I use visualizations with my clients because I believe they are useful in working through issues and to promote relaxation. The reason this technique works is because our brains don’t know the difference between a real event or an imagined one. So in that sense we can ‘trick’ our brains which in turn produces an actual change in our physiology.
I think that’s where my skepticism comes from in using an acting technique during a job interview: When you’re using an acting technique, you know you’re using it vs. experiencing an actual emotion. I admit that I have some bias against the word ‘acting’ because I believe most of us interpret it to mean ‘not real’ or ‘fake’. But now that I think about, that’s exactly what I advise my clients to do: practice and prepare your interview answers and then ‘act’ as if it is authentic and not rehearsed.
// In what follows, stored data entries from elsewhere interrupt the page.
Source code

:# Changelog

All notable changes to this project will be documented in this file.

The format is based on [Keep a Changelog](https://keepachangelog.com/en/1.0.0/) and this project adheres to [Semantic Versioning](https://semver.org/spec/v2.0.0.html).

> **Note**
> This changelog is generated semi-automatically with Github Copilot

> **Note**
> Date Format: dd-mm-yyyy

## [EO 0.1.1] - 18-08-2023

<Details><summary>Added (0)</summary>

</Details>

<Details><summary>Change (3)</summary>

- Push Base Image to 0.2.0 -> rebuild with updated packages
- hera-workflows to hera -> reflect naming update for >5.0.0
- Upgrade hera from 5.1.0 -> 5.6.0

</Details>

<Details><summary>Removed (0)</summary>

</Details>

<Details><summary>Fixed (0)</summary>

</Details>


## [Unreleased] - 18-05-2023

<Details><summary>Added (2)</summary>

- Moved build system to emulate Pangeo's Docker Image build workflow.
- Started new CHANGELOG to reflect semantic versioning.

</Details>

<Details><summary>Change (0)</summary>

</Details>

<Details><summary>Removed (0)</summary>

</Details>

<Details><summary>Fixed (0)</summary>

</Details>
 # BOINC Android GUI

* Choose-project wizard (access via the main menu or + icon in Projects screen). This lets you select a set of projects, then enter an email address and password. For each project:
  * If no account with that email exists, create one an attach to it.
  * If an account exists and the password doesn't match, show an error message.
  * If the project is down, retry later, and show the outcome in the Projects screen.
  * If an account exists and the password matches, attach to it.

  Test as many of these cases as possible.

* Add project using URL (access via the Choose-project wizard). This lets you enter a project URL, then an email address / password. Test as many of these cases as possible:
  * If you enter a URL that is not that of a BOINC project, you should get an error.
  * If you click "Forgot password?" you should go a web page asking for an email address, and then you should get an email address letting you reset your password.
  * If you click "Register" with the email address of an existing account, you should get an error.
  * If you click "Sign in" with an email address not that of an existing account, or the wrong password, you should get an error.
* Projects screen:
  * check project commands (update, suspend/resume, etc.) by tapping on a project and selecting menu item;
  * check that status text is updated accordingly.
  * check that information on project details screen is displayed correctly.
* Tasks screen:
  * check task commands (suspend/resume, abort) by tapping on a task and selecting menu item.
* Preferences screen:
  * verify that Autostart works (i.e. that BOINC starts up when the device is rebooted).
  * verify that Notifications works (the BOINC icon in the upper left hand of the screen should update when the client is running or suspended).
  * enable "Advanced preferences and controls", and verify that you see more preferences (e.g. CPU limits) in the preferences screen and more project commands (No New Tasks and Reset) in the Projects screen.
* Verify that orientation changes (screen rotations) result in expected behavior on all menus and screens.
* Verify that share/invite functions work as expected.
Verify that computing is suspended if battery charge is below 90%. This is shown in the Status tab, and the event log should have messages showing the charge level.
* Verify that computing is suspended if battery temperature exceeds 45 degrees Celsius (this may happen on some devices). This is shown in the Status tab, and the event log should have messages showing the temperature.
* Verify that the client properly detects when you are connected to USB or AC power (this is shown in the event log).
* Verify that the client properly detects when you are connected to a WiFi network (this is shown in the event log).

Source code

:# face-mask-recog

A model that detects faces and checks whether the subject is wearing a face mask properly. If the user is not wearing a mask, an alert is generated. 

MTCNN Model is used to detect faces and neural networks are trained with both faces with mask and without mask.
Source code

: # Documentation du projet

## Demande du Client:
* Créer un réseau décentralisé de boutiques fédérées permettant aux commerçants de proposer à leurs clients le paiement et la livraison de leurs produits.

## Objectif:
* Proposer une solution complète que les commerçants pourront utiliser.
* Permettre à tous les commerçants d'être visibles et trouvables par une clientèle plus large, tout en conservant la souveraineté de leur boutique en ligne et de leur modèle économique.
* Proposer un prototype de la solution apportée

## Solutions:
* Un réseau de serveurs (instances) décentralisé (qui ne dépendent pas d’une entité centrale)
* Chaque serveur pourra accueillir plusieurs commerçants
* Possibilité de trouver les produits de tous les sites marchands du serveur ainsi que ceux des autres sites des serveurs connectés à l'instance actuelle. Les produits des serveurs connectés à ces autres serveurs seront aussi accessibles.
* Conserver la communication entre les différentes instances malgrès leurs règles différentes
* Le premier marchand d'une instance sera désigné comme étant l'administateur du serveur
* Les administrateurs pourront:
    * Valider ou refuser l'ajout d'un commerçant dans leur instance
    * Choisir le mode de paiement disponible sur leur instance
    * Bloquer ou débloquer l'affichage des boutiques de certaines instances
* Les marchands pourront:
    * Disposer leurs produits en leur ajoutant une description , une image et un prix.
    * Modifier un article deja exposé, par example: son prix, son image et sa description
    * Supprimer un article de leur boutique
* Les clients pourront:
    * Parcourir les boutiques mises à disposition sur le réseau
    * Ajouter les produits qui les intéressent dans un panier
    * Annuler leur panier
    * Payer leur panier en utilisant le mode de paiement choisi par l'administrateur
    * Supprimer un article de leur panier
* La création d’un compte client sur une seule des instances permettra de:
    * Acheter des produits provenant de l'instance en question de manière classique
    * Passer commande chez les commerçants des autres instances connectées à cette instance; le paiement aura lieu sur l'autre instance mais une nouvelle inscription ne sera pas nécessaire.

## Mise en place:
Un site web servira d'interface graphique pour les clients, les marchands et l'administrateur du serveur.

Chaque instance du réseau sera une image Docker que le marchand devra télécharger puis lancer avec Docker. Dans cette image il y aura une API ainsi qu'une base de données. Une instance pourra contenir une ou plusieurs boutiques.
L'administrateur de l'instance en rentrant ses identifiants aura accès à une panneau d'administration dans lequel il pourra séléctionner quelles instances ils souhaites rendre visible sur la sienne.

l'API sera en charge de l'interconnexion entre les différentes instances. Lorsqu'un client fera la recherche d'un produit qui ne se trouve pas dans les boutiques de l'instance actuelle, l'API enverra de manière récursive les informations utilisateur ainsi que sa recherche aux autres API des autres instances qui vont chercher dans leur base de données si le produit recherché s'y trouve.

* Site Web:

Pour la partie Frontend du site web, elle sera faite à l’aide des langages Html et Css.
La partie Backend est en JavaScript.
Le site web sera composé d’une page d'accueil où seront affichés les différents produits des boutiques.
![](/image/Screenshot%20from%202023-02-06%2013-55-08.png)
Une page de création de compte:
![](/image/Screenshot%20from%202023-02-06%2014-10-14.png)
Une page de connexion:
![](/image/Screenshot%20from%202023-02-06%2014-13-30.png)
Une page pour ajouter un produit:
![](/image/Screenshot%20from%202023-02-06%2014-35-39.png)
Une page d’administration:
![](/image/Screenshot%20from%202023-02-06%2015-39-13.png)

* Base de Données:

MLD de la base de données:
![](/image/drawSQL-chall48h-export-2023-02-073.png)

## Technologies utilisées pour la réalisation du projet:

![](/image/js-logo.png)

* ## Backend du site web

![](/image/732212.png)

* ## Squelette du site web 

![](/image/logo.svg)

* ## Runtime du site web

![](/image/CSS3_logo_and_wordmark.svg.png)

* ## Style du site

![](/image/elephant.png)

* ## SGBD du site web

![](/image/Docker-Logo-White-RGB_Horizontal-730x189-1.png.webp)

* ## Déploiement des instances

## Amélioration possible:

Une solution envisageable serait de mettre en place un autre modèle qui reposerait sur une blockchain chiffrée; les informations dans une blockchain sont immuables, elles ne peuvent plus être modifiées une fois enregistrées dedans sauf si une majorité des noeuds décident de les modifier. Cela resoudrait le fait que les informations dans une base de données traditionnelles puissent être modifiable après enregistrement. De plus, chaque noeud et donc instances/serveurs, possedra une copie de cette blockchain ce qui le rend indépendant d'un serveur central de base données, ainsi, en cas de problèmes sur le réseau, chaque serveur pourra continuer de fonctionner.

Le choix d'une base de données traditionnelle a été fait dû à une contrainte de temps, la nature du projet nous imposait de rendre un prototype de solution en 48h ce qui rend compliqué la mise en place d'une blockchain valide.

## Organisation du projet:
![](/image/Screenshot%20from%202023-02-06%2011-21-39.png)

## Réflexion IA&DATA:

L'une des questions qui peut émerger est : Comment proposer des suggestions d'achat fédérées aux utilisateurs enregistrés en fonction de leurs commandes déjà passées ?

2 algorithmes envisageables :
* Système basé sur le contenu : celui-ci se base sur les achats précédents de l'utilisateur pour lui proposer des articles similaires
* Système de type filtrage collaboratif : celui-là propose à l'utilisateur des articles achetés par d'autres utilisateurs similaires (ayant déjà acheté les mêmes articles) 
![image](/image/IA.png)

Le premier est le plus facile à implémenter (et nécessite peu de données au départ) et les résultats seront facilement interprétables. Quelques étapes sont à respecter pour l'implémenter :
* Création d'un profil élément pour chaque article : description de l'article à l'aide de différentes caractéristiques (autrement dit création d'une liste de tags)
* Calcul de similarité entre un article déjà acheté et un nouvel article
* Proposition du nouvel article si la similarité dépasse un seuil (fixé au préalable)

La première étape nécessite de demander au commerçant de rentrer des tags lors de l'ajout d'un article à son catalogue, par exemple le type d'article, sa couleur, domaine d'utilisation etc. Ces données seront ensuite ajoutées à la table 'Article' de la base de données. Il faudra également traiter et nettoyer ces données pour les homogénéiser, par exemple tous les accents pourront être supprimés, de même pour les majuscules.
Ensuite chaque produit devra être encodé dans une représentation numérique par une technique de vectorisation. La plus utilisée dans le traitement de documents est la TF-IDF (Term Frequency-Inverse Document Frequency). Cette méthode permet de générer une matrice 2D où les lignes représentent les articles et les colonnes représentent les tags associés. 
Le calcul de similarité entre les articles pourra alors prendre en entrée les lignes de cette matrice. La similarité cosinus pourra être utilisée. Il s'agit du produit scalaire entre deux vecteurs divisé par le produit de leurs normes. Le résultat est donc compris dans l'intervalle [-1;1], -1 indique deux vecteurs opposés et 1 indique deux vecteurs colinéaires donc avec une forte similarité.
Hmmmm….I may need to rethink this.
OK, here’s my compromise: what you’re preparing, the words you use, the message must be authentic. You can’t answer interview questions with untruths or make up a background and experience that are false. To deliver that really would be acting. However,how you deliver your message you’ve prepared can be considered acting since the words are prepared in advance and your goal is to deliver them in a fresh manner.
Here’s the trick: You really do have to uber-prepare your interview responses so they sound authentic, fresh and conversational. If you’ve ever prepared any type of presentation, you know that there’s a tipping point in your preparation process when you feel comfortable with the material AND you can make it sound unrehearsed.
So go and prepare your accurate and truthful interview answers and then put in the effort until your delivery sounds relaxed and casual, i.e. …not acted.